Kabupaten Solok – Pemerintah Kabupaten Solok terus menggenjot program Makan Bergizi Gratis (MBG) sebagai upaya strategis meningkatkan kesehatan dan kecerdasan generasi muda. Program ini menyasar peserta didik dari PAUD hingga SMA/SMK, serta kelompok rentan seperti ibu hamil, ibu menyusui, dan balita.

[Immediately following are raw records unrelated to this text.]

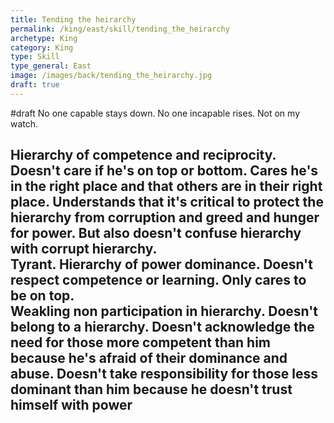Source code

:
 ```yaml
---
title: Tending the heirarchy
permalink: /king/east/skill/tending_the_heirarchy
archetype: King
category: King
type: Skill
type_general: East
image: /images/back/tending_the_heirarchy.jpg
draft: true
---
```

#draft No one capable stays down. No one incapable rises. Not on my watch.   
  
Hierarchy of competence and reciprocity. Doesn't care if he's on top or bottom. Cares he's in the right place and that others are in their right place. Understands that it's critical to protect the hierarchy from corruption and greed and hunger for power. But also doesn't confuse hierarchy with corrupt hierarchy.   
Tyrant. Hierarchy of power dominance. Doesn't respect competence or learning. Only cares to be on top.   
Weakling non participation in hierarchy. Doesn't belong to a hierarchy. Doesn't acknowledge the need for those more competent than him because he's afraid of their dominance and abuse. Doesn't take responsibility for those less dominant than him because he doesn't trust himself with power 
---
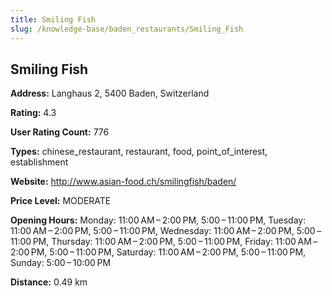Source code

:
 ```yaml
---
title: Smiling Fish
slug: /knowledge-base/baden_restaurants/Smiling_Fish
---
```


## Smiling Fish

**Address:** Langhaus 2, 5400 Baden, Switzerland

**Rating:** 4.3

**User Rating Count:** 776

**Types:** chinese_restaurant, restaurant, food, point_of_interest, establishment

**Website:** http://www.asian-food.ch/smilingfish/baden/

**Price Level:** MODERATE

**Opening Hours:** Monday: 11:00 AM – 2:00 PM, 5:00 – 11:00 PM, Tuesday: 11:00 AM – 2:00 PM, 5:00 – 11:00 PM, Wednesday: 11:00 AM – 2:00 PM, 5:00 – 11:00 PM, Thursday: 11:00 AM – 2:00 PM, 5:00 – 11:00 PM, Friday: 11:00 AM – 2:00 PM, 5:00 – 11:00 PM, Saturday: 11:00 AM – 2:00 PM, 5:00 – 11:00 PM, Sunday: 5:00 – 10:00 PM

**Distance:** 0.49 km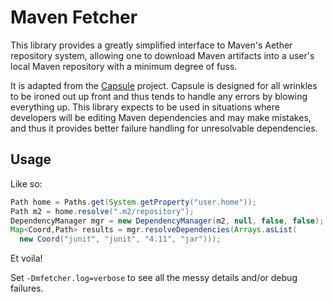 # Maven Fetcher

This library provides a greatly simplified interface to Maven's Aether repository system, allowing
one to download Maven artifacts into a user's local Maven repository with a minimum degree of fuss.

It is adapted from the [Capsule] project. Capsule is designed for all wrinkles to be ironed out up
front and thus tends to handle any errors by blowing everything up. This library expects to be used
in situations where developers will be editing Maven dependencies and may make mistakes, and thus it
provides better failure handling for unresolvable dependencies.

## Usage

Like so:

```java
Path home = Paths.get(System.getProperty("user.home"));
Path m2 = home.resolve(".m2/repository");
DependencyManager mgr = new DependencyManager(m2, null, false, false);
Map<Coord,Path> results = mgr.resolveDependencies(Arrays.asList(
  new Coord("junit", "junit", "4.11", "jar")));
```

Et voila!

Set `-Dmfetcher.log=verbose` to see all the messy details and/or debug failures.

[Capsule]: https://github.com/puniverse/capsule
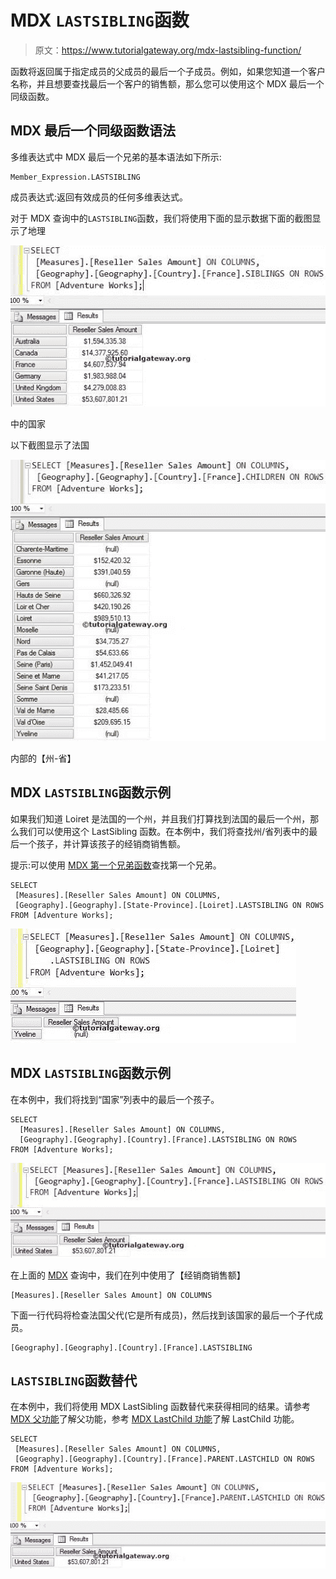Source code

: # MDX `LASTSIBLING`函数

> 原文：<https://www.tutorialgateway.org/mdx-lastsibling-function/>

函数将返回属于指定成员的父成员的最后一个子成员。例如，如果您知道一个客户名称，并且想要查找最后一个客户的销售额，那么您可以使用这个 MDX 最后一个同级函数。

## MDX 最后一个同级函数语法

多维表达式中 MDX 最后一个兄弟的基本语法如下所示:

```
Member_Expression.LASTSIBLING
```

成员表达式:返回有效成员的任何多维表达式。

对于 MDX 查询中的`LASTSIBLING`函数，我们将使用下面的显示数据下面的截图显示了地理

![LASTSIBLING FUNCTION](img/2123d320ac31970b3e9beb353b0b8750.png)

中的国家

以下截图显示了法国

![MDX LASTSIBLING FUNCTION](img/0adabc853694d748f75ff6b53ab5fdf2.png)

内部的【州-省】

## MDX `LASTSIBLING`函数示例

如果我们知道 Loiret 是法国的一个州，并且我们打算找到法国的最后一个州，那么我们可以使用这个 LastSibling 函数。在本例中，我们将查找州/省列表中的最后一个孩子，并计算该孩子的经销商销售额。

提示:可以使用 [MDX 第一个兄弟函数](https://www.tutorialgateway.org/mdx-firstsibling-function/)查找第一个兄弟。

```
SELECT 
 [Measures].[Reseller Sales Amount] ON COLUMNS,
 [Geography].[Geography].[State-Province].[Loiret].LASTSIBLING ON ROWS
FROM [Adventure Works];
```

![MDX LASTSIBLING FUNCTION 1](img/60f6a6665f9aeca1eb736302de42ee6d.png)

## MDX `LASTSIBLING`函数示例

在本例中，我们将找到“国家”列表中的最后一个孩子。

```
SELECT 
  [Measures].[Reseller Sales Amount] ON COLUMNS,
  [Geography].[Geography].[Country].[France].LASTSIBLING ON ROWS
FROM [Adventure Works];
```

![MDX LASTSIBLING FUNCTION](img/8e2c41970bd3c75b6f779f6334849ac8.png)

在上面的 [MDX](https://www.tutorialgateway.org/mdx/) 查询中，我们在列中使用了【经销商销售额】

```
[Measures].[Reseller Sales Amount] ON COLUMNS
```

下面一行代码将检查法国父代(它是所有成员)，然后找到该国家的最后一个子代成员。

```
[Geography].[Geography].[Country].[France].LASTSIBLING
```

## `LASTSIBLING`函数替代

在本例中，我们将使用 MDX LastSibling 函数替代来获得相同的结果。请参考 [MDX 父功能](https://www.tutorialgateway.org/mdx-parent-function/)了解父功能，参考 [MDX LastChild 功能](https://www.tutorialgateway.org/mdx-lastchild-function/)了解 LastChild 功能。

```
SELECT 
 [Measures].[Reseller Sales Amount] ON COLUMNS,
 [Geography].[Geography].[Country].[France].PARENT.LASTCHILD ON ROWS
FROM [Adventure Works];
```

![MDX LASTSIBLING FUNCTION 3](img/f7a1386c6cb73095590f9a37da34e52c.png)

Sekretaris Daerah (Sekda) Kabupaten Solok, Medison, menyatakan program MBG bertujuan mempercepat penurunan angka stunting di wilayahnya, selaras dengan Peraturan Presiden Nomor 83 Tahun 2024. “Dengan adanya Satuan Pelayanan Pemenuhan Gizi (SPPG) ini, kita ingin pemerataan manfaat MBG di seluruh kecamatan, terutama di daerah terpencil seperti Tigo Lurah,” kata Medison saat memimpin rapat koordinasi dengan Badan Gizi Nasional (BGN) dan Organisasi Perangkat Daerah (OPD) terkait, Senin (1/9/2025).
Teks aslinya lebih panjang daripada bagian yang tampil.